▸ Your goal
Your answer should be every line of the entries that has the string "html" in it.

[Entries taken from a collection]
──────
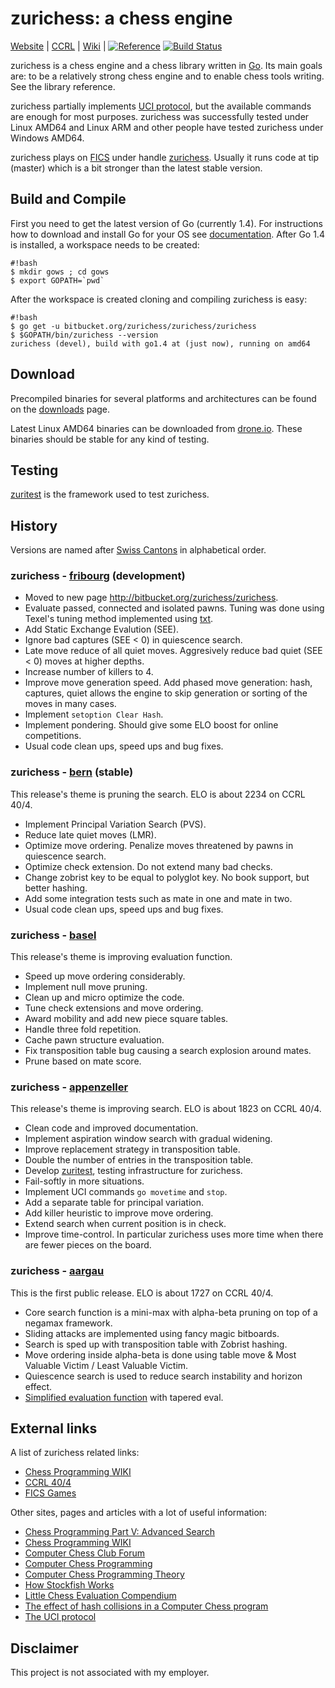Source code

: # zurichess: a chess engine

[Website](https://bitbucket.org/zurichess/zurichess) |
[CCRL](http://www.computerchess.org.uk/ccrl/404/cgi/engine_details.cgi?print=Details+%28text%29&eng=Zurichess%20Appenzeller%2064-bit) |
[Wiki](http://chessprogramming.wikispaces.com/Zurichess) |
[![Reference](https://godoc.org/bitbucket.org/zurichess/zurichess?status.svg)](https://godoc.org/bitbucket.org/zurichess/zurichess)
[![Build Status](https://drone.io/bitbucket.org/zurichess/zurichess/status.png)](https://drone.io/bitbucket.org/zurichess/zurichess/latest)

zurichess is a chess engine and a chess library written in
[Go](http://www.golang.org). Its main goals are: to be a relatively
strong chess engine and to enable chess tools writing. See
the library reference.

zurichess partially implements [UCI
protocol](http://wbec-ridderkerk.nl/html/UCIProtocol.html), but
the available commands are enough for most purposes.  zurichess was
successfully tested under Linux AMD64 and Linux ARM and other people
have tested zurichess under Windows AMD64.

zurichess plays on [FICS](http://freechess.org) under handle
[zurichess](http://ficsgames.org/cgi-bin/search.cgi?player=zurichess&action=Statistics).
Usually it runs code at tip (master) which is a bit stronger
than the latest stable version.

## Build and Compile

First you need to get the latest version of Go (currently 1.4). For
instructions how to download and install Go for your OS see
[documentation](https://golang.org/doc/install). After Go 1.4 is
installed, a workspace needs to be created:

```
#!bash
$ mkdir gows ; cd gows
$ export GOPATH=`pwd`
```

After the workspace is created cloning and compiling zurichess is easy:

```
#!bash
$ go get -u bitbucket.org/zurichess/zurichess/zurichess
$ $GOPATH/bin/zurichess --version
zurichess (devel), build with go1.4 at (just now), running on amd64
```

## Download

Precompiled binaries for several platforms and architectures can be found
on the [downloads](https://bitbucket.org/zurichess/zurichess/downloads)
page.

Latest Linux AMD64 binaries can be downloaded from
[drone.io](https://drone.io/bitbucket.org/zurichess/zurichess/files). These
binaries should be stable for any kind of testing.


## Testing

[zuritest](https://bitbucket.org/zurichess/zuritest) is the framework used to test zurichess.

## History

Versions are named after [Swiss Cantons](http://en.wikipedia.org/wiki/Cantons_of_Switzerland)
in alphabetical order.

### zurichess - [fribourg](https://en.wikipedia.org/wiki/Canton_of_Fribourg) (development)

* Moved to new page http://bitbucket.org/zurichess/zurichess.
* Evaluate passed, connected and isolated pawns. Tuning was done using Texel's tuning method
implemented using [txt](https://bitbucket.org/brtzsnr/txt).
* Add Static Exchange Evalution (SEE).
* Ignore bad captures (SEE < 0) in quiescence search.
* Late move reduce of all quiet moves. Aggresively reduce bad quiet (SEE < 0)
moves at higher depths.
* Increase number of killers to 4.
* Improve move generation speed. Add phased move generation: hash, captures, quiet
allows the engine to skip generation or sorting of the moves in many cases.
* Implement `setoption Clear Hash`.
* Implement pondering. Should give some ELO boost for online competitions.
* Usual code clean ups, speed ups and bug fixes.

### zurichess - [bern](http://en.wikipedia.org/wiki/Canton_of_Bern) (stable)

This release's theme is pruning the search. ELO is about 2234 on CCRL 40/4.

* Implement Principal Variation Search (PVS).
* Reduce late quiet moves (LMR).
* Optimize move ordering. Penalize moves threatened by pawns in quiescence search.
* Optimize check extension. Do not extend many bad checks.
* Change zobrist key to be equal to polyglot key. No book support, but better hashing.
* Add some integration tests such as mate in one and mate in two.
* Usual code clean ups, speed ups and bug fixes.

### zurichess - [basel](http://en.wikipedia.org/wiki/Basel-Stadt)

This release's theme is improving evaluation function.

* Speed up move ordering considerably.
* Implement null move pruning.
* Clean up and micro optimize the code.
* Tune check extensions and move ordering.
* Award mobility and add new piece square tables.
* Handle three fold repetition.
* Cache pawn structure evaluation.
* Fix transposition table bug causing a search explosion around mates.
* Prune based on mate score.

### zurichess - [appenzeller](http://en.wikipedia.org/wiki/Appenzeller_cheese)

This release's theme is improving search. ELO is about 1823 on CCRL 40/4.

* Clean code and improved documentation.
* Implement aspiration window search with gradual widening.
* Improve replacement strategy in transposition table.
* Double the number of entries in the transposition table.
* Develop [zuritest](https://bitbucket.org/brtzsnr/zuritest), testing infrastructure for zurichess.
* Fail-softly in more situations.
* Implement UCI commands `go movetime` and `stop`.
* Add a separate table for principal variation.
* Add killer heuristic to improve move ordering.
* Extend search when current position is in check.
* Improve time-control. In particular zurichess uses more time when there are fewer pieces on the board.

### zurichess - [aargau](http://en.wikipedia.org/wiki/Aargau)

This is the first public release. ELO is about 1727 on CCRL 40/4.

* Core search function is a mini-max with alpha-beta pruning on top of a negamax framework.
* Sliding attacks are implemented using fancy magic bitboards.
* Search is sped up with transposition table with Zobrist hashing.
* Move ordering inside alpha-beta is done using table move & Most Valuable Victim / Least Valuable Victim.
* Quiescence search is used to reduce search instability and horizon effect.
* [Simplified evaluation function](https://chessprogramming.wikispaces.com/Simplified+evaluation+function) with tapered eval.

## External links

A list of zurichess related links:

* [Chess Programming WIKI](http://chessprogramming.wikispaces.com/Zurichess)
* [CCRL 40/4](http://www.computerchess.org.uk/ccrl/404/cgi/engine_details.cgi?print=Details+%28text%29&eng=Zurichess%20Appenzeller%2064-bit)
* [FICS Games](http://ficsgames.org/cgi-bin/search.cgi?player=zurichess&action=Statistics)

Other sites, pages and articles with a lot of useful information:

* [Chess Programming Part V: Advanced Search](http://www.gamedev.net/page/resources/_/technical/artificial-intelligence/chess-programming-part-v-advanced-search-r1197)
* [Chess Programming WIKI](http://chessprogramming.wikispaces.com)
* [Computer Chess Club Forum](http://talkchess.com/forum/index.php)
* [Computer Chess Programming](http://verhelst.home.xs4all.nl/chess/search.html)
* [Computer Chess Programming Theory](http://www.frayn.net/beowulf/theory.html)
* [How Stockfish Works](http://rin.io/chess-engine/)
* [Little Chess Evaluation Compendium](https://chessprogramming.wikispaces.com/file/view/LittleChessEvaluationCompendium.pdf)
* [The effect of hash collisions in a Computer Chess program](https://cis.uab.edu/hyatt/collisions.html)
* [The UCI protocol](http://wbec-ridderkerk.nl/html/UCIProtocol.html)

## Disclaimer

This project is not associated with my employer.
──────
▸ Solved exercise
protocol](http://wbec-ridderkerk.nl/html/UCIProtocol.html), but
* [Computer Chess Programming](http://verhelst.home.xs4all.nl/chess/search.html)
* [Computer Chess Programming Theory](http://www.frayn.net/beowulf/theory.html)
* [The effect of hash collisions in a Computer Chess program](https://cis.uab.edu/hyatt/collisions.html)
* [The UCI protocol](http://wbec-ridderkerk.nl/html/UCIProtocol.html)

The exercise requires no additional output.